Among the entries below, count the lines that contain the word "testCollection". Respond with the count only.

______________________________

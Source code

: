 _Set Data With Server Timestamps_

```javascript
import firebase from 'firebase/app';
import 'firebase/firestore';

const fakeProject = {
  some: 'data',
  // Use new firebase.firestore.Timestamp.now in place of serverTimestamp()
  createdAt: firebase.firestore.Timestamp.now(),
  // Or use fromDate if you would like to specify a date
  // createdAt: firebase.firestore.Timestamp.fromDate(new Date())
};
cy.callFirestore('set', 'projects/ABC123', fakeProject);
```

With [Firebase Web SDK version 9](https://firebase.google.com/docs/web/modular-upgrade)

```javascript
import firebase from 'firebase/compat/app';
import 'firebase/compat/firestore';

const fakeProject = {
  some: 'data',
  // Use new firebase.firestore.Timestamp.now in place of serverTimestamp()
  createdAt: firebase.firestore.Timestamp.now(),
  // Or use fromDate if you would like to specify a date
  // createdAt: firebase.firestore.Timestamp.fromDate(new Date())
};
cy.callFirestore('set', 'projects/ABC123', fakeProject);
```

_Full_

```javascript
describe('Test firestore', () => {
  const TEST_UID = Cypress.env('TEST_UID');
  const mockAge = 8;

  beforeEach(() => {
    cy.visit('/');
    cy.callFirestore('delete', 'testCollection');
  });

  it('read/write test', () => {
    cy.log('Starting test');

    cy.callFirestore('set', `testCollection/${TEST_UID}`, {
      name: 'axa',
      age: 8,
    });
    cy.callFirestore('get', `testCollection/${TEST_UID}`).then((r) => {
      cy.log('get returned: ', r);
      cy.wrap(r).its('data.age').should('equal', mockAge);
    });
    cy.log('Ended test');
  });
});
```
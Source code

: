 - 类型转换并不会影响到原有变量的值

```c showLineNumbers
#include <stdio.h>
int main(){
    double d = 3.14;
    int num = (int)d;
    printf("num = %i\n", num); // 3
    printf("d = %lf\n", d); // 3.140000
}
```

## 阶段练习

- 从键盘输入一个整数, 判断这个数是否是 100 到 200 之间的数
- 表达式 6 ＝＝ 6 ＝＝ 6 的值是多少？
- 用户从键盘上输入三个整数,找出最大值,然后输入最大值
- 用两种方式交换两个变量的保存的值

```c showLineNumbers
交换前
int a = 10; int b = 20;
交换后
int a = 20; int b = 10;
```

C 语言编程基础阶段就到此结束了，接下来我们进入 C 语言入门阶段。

______________________________

### Output of the exercise
3